-- Data for this task follows --

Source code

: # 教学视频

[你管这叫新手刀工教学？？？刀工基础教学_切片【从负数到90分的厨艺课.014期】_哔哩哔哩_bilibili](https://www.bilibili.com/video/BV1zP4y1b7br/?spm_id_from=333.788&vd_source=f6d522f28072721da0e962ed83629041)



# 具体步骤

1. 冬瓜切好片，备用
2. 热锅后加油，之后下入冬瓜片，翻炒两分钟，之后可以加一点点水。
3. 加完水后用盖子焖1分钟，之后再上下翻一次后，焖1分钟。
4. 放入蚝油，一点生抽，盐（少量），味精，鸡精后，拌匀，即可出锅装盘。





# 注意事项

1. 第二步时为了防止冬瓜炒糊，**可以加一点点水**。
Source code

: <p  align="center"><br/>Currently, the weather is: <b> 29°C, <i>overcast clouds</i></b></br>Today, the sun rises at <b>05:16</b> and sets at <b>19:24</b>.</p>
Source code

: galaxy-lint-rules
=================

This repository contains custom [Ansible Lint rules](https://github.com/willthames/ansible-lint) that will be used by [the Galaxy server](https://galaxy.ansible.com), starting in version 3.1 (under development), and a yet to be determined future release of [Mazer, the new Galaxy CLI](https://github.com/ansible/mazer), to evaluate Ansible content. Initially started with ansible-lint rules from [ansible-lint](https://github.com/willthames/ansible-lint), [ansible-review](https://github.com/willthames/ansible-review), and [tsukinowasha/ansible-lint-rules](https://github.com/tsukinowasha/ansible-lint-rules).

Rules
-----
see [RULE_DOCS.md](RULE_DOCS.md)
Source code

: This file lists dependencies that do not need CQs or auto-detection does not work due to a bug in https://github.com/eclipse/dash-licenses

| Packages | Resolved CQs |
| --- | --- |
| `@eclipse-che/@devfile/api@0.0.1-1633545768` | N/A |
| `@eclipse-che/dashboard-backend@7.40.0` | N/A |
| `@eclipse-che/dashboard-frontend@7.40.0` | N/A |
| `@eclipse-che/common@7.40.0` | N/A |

-- Data for this task concluded --

**Work instructions:**
Looking at the data above, write out exactly the lines that start at the one containing "[你管这叫新手刀工教学？？？" and end at the one containing "4. 放入蚝油，一点生抽，盐（少量），味精，鸡精后，拌匀，即可出锅装盘。"; include both and nothing beyond.

**Result of this task:**
[你管这叫新手刀工教学？？？刀工基础教学_切片【从负数到90分的厨艺课.014期】_哔哩哔哩_bilibili](https://www.bilibili.com/video/BV1zP4y1b7br/?spm_id_from=333.788&vd_source=f6d522f28072721da0e962ed83629041)



# 具体步骤

1. 冬瓜切好片，备用
2. 热锅后加油，之后下入冬瓜片，翻炒两分钟，之后可以加一点点水。
3. 加完水后用盖子焖1分钟，之后再上下翻一次后，焖1分钟。
4. 放入蚝油，一点生抽，盐（少量），味精，鸡精后，拌匀，即可出锅装盘。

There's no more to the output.